Bring together copies of the lines in the data below that contain the word "juliandewit".

Stored entries:
+ + + + +

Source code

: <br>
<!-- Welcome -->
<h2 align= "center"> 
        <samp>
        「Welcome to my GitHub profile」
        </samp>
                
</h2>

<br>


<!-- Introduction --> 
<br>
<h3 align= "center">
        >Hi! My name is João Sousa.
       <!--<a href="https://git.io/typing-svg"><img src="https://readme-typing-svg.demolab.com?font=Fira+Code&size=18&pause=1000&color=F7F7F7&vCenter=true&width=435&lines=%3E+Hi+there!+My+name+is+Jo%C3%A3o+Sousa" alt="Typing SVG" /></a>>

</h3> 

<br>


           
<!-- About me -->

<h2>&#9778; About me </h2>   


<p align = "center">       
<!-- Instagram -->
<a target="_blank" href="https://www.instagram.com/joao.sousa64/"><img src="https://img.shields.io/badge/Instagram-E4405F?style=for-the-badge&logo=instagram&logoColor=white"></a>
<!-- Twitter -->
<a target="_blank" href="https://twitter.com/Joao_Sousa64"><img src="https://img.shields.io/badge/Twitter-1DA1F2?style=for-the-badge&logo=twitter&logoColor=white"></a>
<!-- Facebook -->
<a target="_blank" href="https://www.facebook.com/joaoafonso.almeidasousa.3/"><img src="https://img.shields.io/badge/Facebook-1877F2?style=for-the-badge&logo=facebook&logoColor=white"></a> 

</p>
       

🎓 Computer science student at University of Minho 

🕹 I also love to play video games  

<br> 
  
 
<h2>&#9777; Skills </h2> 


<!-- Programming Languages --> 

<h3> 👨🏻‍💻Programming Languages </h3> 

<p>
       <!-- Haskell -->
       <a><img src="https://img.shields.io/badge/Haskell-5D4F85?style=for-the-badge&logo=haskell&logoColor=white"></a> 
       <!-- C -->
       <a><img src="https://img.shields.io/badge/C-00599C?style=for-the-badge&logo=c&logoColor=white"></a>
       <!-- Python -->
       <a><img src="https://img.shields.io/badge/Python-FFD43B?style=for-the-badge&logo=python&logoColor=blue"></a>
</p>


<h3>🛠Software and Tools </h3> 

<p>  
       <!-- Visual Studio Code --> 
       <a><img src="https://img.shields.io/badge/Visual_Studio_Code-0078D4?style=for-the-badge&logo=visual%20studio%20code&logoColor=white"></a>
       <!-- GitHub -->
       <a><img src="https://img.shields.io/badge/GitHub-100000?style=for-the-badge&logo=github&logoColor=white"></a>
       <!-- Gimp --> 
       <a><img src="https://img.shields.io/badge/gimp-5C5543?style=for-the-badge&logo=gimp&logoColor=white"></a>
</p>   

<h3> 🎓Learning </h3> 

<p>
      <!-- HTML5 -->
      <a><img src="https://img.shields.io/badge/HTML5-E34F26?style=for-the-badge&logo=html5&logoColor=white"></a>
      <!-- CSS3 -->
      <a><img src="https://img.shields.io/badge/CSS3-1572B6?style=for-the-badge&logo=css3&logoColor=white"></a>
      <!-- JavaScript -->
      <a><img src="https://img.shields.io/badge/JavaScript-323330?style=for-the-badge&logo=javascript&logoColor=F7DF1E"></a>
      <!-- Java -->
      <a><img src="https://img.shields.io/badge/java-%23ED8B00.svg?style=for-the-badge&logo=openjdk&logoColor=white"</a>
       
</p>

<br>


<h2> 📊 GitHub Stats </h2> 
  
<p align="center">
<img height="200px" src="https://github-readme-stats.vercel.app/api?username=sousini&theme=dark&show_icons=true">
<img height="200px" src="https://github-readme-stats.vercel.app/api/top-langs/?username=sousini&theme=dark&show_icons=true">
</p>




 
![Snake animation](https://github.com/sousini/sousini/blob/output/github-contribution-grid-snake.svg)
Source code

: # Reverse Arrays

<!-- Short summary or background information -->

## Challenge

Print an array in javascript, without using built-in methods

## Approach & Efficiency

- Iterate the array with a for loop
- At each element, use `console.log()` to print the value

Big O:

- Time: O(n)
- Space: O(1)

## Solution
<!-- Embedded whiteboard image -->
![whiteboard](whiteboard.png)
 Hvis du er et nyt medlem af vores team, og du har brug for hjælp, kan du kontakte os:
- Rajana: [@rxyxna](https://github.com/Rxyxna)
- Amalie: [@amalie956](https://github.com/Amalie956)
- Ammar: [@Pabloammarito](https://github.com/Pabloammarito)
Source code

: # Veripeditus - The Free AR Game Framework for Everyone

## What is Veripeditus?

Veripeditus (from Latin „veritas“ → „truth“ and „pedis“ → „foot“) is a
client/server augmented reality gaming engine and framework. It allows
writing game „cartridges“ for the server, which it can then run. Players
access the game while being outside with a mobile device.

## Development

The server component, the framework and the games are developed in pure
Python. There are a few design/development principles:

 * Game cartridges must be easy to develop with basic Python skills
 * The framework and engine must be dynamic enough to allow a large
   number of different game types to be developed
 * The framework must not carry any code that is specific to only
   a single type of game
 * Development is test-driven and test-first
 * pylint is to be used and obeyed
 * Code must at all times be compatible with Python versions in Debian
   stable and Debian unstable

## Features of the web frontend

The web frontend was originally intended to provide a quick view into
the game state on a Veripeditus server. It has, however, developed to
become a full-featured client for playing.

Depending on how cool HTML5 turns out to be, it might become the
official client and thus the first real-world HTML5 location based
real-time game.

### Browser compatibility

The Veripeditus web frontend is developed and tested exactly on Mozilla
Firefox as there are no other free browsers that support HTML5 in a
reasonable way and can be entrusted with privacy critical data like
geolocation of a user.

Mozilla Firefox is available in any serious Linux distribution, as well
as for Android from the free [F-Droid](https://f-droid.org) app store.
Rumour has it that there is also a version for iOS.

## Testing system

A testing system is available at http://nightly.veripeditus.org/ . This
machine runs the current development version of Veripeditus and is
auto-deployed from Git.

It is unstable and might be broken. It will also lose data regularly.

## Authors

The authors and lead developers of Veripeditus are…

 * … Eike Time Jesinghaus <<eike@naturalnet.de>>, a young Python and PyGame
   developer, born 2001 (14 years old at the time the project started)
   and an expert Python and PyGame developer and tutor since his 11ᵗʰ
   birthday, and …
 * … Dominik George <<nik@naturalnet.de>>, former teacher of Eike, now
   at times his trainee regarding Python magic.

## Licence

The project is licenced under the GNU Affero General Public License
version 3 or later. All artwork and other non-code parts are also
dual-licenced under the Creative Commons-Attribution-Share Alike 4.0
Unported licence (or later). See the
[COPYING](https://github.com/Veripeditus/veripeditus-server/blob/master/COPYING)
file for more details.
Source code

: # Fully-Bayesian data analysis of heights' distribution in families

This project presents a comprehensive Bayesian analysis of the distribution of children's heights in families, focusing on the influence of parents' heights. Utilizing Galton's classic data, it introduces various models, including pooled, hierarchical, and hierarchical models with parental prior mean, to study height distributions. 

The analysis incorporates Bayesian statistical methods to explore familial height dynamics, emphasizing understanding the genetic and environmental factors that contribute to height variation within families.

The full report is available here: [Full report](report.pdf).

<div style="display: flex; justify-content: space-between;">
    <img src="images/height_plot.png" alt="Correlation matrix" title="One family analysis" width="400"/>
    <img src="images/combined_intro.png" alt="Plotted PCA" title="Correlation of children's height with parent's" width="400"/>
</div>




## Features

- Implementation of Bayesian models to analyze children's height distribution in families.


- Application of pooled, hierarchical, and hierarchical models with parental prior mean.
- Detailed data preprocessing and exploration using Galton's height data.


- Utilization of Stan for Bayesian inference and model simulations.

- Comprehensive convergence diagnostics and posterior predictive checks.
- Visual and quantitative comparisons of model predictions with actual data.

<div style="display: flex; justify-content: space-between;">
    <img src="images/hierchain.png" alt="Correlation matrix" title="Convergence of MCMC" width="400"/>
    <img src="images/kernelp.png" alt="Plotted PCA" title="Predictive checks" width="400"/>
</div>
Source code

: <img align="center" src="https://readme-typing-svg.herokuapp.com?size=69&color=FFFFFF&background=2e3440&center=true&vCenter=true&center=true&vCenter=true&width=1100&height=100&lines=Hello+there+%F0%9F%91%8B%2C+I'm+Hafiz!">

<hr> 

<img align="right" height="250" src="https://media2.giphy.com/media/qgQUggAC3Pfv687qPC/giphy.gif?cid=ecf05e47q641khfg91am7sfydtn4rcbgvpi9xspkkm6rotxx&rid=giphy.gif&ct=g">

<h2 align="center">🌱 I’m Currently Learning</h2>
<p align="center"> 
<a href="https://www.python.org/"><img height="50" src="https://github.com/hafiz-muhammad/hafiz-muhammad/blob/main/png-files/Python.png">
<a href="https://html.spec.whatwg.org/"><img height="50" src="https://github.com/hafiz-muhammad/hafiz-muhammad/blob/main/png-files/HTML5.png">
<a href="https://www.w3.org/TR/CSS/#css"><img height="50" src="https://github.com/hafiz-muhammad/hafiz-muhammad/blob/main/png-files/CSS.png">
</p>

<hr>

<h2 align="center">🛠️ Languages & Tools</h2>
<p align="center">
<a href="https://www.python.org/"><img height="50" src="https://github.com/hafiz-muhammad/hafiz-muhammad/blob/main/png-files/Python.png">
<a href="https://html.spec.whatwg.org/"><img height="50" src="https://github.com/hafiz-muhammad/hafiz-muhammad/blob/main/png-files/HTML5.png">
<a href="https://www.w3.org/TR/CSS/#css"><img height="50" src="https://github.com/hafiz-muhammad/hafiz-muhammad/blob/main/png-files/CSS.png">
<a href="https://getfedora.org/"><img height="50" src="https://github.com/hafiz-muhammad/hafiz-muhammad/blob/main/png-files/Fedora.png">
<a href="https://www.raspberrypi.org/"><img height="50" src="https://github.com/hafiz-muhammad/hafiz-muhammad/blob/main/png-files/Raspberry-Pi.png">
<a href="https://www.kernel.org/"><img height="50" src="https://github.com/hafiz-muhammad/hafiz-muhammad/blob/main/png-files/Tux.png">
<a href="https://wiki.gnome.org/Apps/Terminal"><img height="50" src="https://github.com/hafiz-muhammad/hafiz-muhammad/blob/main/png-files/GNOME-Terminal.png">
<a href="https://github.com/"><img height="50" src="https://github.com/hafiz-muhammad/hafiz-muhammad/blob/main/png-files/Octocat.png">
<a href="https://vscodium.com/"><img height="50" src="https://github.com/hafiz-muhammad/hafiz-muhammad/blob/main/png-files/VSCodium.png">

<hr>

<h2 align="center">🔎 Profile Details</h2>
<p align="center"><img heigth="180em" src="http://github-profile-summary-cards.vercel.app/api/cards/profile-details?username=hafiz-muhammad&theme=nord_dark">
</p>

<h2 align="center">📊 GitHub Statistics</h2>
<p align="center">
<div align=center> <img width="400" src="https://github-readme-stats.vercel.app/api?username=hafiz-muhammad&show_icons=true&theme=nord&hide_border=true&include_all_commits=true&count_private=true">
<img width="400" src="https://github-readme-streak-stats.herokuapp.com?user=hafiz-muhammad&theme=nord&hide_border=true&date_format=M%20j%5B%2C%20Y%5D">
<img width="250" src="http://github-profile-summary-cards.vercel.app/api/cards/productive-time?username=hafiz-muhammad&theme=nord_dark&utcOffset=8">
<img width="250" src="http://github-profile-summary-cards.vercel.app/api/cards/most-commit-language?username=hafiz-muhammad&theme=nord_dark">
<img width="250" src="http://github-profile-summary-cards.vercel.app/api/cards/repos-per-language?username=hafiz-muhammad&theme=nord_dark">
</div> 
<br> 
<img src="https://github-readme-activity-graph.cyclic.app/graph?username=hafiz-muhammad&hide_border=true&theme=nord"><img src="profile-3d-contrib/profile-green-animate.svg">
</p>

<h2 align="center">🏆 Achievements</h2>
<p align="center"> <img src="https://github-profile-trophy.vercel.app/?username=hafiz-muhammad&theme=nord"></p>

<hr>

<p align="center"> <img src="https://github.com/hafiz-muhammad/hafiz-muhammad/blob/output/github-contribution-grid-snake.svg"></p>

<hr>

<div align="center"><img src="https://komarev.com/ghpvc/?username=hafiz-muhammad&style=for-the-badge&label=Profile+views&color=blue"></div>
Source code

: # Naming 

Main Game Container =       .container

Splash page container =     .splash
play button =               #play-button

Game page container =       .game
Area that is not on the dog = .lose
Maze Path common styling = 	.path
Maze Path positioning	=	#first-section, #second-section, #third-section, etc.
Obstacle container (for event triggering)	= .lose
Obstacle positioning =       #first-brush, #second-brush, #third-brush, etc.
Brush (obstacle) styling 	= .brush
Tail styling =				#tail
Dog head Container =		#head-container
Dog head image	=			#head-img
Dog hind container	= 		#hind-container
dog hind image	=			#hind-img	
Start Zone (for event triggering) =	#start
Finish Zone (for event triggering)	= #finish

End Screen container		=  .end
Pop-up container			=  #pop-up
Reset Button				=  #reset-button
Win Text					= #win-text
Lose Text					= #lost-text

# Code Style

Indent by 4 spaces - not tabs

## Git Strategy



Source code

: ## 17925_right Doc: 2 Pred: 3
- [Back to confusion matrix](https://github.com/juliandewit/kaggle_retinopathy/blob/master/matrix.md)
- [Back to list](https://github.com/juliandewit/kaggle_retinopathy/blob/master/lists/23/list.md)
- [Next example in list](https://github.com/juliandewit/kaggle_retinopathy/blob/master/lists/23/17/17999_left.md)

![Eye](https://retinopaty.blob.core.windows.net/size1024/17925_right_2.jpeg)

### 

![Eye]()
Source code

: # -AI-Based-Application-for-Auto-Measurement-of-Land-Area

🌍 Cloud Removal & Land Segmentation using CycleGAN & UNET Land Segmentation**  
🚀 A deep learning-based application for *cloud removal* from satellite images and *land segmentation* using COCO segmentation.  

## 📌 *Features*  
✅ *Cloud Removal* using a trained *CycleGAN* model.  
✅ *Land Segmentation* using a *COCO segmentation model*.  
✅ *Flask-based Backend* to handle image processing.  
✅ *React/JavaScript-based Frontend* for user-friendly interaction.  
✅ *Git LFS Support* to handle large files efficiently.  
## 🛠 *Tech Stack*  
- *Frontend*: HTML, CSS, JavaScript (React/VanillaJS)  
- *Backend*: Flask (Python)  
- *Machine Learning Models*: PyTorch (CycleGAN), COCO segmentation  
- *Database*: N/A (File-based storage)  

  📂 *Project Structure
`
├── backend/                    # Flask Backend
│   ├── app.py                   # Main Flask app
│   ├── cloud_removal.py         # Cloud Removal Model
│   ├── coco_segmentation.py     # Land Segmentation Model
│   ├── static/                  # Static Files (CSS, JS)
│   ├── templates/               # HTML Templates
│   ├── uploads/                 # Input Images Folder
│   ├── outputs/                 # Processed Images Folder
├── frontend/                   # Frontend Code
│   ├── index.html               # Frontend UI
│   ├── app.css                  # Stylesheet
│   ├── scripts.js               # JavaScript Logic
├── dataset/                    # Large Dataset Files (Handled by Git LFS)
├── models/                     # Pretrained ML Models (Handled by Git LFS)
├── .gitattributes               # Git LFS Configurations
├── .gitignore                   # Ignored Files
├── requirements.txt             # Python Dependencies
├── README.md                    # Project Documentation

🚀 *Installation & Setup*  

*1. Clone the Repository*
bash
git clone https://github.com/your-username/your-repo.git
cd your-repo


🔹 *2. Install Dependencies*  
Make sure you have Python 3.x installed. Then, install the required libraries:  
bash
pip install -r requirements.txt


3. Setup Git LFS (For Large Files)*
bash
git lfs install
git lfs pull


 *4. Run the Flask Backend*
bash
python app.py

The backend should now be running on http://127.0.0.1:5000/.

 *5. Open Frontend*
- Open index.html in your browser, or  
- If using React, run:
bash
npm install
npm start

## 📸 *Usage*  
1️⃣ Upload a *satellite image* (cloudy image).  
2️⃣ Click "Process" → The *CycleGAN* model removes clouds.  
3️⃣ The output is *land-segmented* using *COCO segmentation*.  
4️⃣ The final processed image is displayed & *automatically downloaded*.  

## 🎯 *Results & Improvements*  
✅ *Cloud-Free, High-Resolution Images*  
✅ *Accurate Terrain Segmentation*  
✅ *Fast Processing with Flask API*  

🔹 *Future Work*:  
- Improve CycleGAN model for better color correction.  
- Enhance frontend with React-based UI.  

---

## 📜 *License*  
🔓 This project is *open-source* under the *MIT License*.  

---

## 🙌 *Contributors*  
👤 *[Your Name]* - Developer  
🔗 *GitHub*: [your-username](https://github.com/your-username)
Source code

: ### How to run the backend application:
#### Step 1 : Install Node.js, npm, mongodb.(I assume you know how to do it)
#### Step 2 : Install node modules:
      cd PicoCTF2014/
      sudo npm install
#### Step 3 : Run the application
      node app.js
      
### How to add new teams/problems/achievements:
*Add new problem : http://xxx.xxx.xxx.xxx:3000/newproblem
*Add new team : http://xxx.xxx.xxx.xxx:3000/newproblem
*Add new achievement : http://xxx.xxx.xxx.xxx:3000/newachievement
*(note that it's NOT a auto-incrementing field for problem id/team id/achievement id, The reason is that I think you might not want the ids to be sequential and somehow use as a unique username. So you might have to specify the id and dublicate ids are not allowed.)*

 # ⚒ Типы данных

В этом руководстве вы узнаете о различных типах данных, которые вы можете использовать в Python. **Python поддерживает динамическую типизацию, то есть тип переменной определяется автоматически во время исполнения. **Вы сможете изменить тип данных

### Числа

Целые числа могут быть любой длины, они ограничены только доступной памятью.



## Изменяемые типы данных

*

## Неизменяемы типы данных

+ + + + +

ANSWER SPACE ▸
- [Back to confusion matrix](https://github.com/juliandewit/kaggle_retinopathy/blob/master/matrix.md)
- [Back to list](https://github.com/juliandewit/kaggle_retinopathy/blob/master/lists/23/list.md)
- [Next example in list](https://github.com/juliandewit/kaggle_retinopathy/blob/master/lists/23/17/17999_left.md)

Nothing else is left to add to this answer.